── DATA SUPPLIED ──
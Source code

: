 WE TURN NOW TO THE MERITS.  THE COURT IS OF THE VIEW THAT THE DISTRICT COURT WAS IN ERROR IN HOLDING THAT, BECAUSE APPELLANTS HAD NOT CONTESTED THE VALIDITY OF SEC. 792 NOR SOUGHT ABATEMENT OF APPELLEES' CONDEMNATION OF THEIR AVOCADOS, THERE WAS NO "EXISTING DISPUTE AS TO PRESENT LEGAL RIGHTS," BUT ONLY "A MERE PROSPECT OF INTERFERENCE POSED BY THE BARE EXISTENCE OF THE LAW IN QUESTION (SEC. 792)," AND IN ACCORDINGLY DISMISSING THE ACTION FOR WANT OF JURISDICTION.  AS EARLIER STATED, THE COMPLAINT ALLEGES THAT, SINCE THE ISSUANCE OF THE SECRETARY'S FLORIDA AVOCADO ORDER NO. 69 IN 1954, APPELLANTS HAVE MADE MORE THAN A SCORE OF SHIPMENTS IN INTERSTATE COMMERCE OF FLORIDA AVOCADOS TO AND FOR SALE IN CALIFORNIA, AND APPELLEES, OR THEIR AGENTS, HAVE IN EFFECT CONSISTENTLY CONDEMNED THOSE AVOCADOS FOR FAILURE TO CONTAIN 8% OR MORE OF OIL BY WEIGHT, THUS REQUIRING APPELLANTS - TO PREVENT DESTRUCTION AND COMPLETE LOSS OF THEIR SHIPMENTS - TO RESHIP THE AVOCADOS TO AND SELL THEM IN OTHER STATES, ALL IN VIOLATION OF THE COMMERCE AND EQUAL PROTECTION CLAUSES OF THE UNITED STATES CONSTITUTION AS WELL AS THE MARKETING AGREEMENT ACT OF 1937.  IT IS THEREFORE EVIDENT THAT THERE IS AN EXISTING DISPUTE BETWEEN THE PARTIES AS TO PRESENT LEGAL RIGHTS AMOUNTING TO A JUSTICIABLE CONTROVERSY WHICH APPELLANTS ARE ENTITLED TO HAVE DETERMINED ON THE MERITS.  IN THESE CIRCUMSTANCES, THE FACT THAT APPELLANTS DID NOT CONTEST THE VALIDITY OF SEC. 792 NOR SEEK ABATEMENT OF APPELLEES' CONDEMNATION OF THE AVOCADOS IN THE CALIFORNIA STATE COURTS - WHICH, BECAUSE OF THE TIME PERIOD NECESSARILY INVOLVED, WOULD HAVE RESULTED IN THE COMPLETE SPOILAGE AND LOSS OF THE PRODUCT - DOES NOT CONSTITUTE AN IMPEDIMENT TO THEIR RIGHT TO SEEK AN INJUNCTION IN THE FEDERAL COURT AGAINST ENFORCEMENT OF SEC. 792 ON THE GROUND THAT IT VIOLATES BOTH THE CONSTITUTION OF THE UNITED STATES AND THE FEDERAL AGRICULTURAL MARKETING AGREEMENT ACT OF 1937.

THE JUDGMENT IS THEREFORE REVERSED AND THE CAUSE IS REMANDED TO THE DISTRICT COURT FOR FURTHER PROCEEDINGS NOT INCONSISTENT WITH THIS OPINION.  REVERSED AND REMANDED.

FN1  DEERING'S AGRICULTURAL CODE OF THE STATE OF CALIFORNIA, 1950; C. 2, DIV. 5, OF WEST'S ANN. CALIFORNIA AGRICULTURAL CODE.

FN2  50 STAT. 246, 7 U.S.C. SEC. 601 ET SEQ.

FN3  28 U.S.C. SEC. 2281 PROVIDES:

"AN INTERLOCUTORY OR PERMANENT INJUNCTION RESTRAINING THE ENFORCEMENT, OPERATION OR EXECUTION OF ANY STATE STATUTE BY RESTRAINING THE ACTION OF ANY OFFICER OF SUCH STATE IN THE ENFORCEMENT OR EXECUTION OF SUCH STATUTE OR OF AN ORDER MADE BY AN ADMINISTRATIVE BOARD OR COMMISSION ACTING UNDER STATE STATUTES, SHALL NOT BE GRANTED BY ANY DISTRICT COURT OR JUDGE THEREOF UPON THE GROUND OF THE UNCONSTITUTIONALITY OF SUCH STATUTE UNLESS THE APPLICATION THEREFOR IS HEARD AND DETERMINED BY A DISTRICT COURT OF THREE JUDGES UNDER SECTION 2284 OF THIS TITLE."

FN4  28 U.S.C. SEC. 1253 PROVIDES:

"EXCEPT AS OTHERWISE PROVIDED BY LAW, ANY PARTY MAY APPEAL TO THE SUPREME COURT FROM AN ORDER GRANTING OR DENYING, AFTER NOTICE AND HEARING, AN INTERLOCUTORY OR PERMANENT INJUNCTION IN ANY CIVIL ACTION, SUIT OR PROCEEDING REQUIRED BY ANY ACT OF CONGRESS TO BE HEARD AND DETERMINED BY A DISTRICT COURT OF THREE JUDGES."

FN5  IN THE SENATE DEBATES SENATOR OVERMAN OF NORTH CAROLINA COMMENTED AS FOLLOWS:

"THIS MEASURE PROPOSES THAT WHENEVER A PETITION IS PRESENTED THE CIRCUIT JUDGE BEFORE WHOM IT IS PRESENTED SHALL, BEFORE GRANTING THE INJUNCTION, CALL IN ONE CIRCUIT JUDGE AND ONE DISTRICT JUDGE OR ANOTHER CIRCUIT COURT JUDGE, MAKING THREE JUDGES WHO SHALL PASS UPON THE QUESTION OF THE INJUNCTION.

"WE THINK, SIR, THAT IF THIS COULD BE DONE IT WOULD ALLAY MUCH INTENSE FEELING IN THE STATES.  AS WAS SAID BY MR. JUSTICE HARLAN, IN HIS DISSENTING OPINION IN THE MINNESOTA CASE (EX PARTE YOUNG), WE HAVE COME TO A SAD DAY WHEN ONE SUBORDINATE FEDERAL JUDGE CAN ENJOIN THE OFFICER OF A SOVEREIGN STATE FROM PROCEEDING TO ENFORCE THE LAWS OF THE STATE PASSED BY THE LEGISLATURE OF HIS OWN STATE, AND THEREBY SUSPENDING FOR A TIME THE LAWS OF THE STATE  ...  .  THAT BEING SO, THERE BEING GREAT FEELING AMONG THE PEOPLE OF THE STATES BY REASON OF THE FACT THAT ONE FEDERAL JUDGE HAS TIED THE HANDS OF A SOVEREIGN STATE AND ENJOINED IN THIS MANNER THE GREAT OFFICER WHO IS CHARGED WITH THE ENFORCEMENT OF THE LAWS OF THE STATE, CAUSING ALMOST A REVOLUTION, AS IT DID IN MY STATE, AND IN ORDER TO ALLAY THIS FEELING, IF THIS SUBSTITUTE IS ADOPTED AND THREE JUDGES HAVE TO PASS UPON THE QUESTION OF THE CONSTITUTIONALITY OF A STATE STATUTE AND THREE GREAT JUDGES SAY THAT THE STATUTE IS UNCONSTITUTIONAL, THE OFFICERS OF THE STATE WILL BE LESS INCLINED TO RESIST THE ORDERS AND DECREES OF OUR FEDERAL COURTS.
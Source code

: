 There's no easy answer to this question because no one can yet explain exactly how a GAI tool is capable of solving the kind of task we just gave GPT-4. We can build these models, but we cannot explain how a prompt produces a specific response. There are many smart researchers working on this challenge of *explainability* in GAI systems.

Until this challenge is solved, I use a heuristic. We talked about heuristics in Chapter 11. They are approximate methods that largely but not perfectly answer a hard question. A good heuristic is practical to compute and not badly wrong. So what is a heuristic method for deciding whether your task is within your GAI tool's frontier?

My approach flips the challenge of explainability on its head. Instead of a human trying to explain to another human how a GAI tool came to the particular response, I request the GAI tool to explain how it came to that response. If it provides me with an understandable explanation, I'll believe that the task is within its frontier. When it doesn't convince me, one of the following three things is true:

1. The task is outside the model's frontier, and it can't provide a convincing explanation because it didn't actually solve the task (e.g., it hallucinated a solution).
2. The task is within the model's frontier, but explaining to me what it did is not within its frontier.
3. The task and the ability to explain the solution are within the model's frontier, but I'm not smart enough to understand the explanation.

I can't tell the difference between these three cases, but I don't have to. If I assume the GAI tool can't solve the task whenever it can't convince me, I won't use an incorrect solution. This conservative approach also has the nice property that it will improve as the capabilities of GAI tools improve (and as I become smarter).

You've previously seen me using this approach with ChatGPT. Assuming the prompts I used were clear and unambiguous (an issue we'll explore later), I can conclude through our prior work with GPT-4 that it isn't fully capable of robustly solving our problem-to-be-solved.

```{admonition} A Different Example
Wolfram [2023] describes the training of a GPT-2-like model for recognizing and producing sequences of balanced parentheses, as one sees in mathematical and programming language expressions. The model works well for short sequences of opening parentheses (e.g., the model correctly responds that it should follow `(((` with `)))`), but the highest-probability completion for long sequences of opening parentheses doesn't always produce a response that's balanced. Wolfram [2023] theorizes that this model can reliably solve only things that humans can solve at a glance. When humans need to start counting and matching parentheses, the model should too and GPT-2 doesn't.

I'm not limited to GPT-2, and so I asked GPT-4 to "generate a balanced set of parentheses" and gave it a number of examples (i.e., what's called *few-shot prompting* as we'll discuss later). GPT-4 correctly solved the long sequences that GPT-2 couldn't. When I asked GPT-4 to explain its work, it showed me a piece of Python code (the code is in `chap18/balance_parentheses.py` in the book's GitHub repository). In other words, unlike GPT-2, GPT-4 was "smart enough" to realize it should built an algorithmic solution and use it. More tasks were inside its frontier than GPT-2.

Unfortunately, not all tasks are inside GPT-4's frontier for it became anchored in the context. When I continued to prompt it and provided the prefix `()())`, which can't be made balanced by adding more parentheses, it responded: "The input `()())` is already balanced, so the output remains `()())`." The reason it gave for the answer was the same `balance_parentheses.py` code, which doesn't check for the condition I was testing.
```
───
YOUR ASSIGNMENT>
Pick from the records each line that contains the word "explanation" and show it.

WRITTEN SOLUTION>
My approach flips the challenge of explainability on its head. Instead of a human trying to explain to another human how a GAI tool came to the particular response, I request the GAI tool to explain how it came to that response. If it provides me with an understandable explanation, I'll believe that the task is within its frontier. When it doesn't convince me, one of the following three things is true:
1. The task is outside the model's frontier, and it can't provide a convincing explanation because it didn't actually solve the task (e.g., it hallucinated a solution).
3. The task and the ability to explain the solution are within the model's frontier, but I'm not smart enough to understand the explanation.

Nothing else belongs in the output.